● WHAT YOU WILL DO: Your copy should contain exactly the lines from the start of the material through the line containing "Wait for the", and no pictures.

● RECORDS FOR THIS EXERCISE:
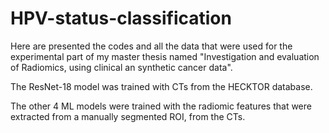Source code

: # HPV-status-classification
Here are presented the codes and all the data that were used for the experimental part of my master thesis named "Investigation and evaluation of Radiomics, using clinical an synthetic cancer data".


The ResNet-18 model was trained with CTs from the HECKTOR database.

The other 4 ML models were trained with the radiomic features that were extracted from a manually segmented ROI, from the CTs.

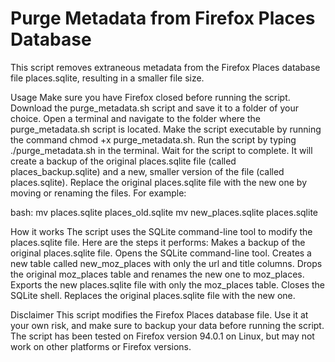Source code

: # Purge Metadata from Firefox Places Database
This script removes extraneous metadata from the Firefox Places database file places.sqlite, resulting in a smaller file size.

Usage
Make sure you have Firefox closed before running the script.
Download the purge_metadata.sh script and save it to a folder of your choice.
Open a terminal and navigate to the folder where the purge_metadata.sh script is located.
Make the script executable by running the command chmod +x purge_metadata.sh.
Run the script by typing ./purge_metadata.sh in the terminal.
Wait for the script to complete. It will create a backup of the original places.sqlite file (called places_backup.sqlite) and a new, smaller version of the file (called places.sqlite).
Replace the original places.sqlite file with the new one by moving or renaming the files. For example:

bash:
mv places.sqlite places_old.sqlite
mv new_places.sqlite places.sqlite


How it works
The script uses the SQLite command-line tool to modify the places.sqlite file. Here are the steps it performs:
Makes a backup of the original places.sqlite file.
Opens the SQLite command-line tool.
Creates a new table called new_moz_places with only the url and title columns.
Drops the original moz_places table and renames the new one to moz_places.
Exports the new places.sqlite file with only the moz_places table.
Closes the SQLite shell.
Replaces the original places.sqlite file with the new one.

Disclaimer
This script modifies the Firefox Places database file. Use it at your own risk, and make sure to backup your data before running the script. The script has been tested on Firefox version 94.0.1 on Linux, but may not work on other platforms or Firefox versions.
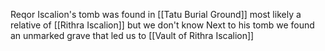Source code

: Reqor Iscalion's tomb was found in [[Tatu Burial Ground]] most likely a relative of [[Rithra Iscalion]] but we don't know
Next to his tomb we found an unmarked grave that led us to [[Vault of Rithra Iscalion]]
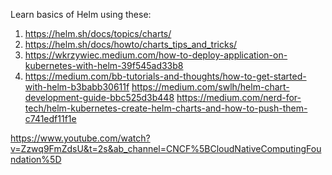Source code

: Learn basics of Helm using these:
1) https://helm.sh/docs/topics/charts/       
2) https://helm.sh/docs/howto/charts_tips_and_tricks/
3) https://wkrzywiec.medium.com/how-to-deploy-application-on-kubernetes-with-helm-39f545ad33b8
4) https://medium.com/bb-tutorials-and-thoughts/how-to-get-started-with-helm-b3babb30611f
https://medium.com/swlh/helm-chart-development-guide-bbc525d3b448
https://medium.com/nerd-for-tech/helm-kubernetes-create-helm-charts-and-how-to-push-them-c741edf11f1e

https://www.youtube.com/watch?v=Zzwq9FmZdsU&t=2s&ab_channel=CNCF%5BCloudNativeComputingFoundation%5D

● TASK SOLUTION:
Source code

: # HPV-status-classification
Here are presented the codes and all the data that were used for the experimental part of my master thesis named "Investigation and evaluation of Radiomics, using clinical an synthetic cancer data".


The ResNet-18 model was trained with CTs from the HECKTOR database.

The other 4 ML models were trained with the radiomic features that were extracted from a manually segmented ROI, from the CTs.

Source code

: # Purge Metadata from Firefox Places Database
This script removes extraneous metadata from the Firefox Places database file places.sqlite, resulting in a smaller file size.

Usage
Make sure you have Firefox closed before running the script.
Download the purge_metadata.sh script and save it to a folder of your choice.
Open a terminal and navigate to the folder where the purge_metadata.sh script is located.
Make the script executable by running the command chmod +x purge_metadata.sh.
Run the script by typing ./purge_metadata.sh in the terminal.
Wait for the script to complete. It will create a backup of the original places.sqlite file (called places_backup.sqlite) and a new, smaller version of the file (called places.sqlite).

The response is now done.